%%
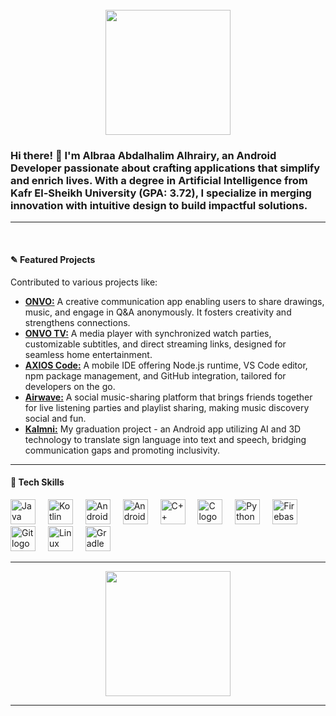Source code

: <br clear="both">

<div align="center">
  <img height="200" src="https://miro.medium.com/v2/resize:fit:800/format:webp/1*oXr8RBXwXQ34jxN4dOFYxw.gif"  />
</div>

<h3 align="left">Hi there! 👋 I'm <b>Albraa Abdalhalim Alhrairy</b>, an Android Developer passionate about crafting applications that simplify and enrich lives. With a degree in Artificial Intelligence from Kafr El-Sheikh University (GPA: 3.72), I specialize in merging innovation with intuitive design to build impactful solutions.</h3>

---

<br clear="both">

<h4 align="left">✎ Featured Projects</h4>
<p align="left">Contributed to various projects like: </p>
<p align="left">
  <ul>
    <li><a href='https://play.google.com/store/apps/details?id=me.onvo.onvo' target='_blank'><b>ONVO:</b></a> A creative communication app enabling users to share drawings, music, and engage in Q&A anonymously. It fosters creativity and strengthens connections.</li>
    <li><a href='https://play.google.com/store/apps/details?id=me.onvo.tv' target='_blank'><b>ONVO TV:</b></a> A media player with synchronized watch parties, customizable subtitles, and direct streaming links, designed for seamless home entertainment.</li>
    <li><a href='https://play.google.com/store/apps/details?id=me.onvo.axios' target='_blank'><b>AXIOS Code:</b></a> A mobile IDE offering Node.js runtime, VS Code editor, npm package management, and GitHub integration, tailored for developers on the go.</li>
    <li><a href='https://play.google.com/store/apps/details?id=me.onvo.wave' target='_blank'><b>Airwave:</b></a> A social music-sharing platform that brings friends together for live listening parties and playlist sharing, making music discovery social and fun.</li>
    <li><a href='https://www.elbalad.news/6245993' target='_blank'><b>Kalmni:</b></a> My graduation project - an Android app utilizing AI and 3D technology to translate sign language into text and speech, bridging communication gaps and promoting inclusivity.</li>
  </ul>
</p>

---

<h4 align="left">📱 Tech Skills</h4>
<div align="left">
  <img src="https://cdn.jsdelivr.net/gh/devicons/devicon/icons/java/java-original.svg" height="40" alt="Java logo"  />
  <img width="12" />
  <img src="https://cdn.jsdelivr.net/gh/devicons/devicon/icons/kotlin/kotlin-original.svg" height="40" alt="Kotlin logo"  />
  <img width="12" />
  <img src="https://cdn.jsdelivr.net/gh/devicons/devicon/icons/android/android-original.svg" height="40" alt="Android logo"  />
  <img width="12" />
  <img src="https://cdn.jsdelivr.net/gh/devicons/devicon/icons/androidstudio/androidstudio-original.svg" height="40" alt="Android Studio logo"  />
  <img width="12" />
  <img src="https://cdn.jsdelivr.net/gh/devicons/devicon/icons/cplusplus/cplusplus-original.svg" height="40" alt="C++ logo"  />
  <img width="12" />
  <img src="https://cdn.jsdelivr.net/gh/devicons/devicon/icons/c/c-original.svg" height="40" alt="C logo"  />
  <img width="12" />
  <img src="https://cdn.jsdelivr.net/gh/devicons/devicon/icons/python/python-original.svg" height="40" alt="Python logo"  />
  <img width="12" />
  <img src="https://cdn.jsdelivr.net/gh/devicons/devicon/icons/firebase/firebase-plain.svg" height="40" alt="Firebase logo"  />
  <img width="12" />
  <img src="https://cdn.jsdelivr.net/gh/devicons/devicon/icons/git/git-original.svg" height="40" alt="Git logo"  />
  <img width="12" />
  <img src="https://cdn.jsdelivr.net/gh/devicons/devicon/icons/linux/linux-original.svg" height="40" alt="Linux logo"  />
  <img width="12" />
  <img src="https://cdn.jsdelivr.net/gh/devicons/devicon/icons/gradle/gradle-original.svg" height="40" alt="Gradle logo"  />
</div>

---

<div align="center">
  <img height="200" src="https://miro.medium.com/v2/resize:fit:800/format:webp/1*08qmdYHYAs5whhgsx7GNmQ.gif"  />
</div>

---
%%
#### Work instruction:
Each line in the data that holds the word "miro" must be copied.

#### Expected output:
  <img height="200" src="https://miro.medium.com/v2/resize:fit:800/format:webp/1*oXr8RBXwXQ34jxN4dOFYxw.gif"  />
  <img height="200" src="https://miro.medium.com/v2/resize:fit:800/format:webp/1*08qmdYHYAs5whhgsx7GNmQ.gif"  />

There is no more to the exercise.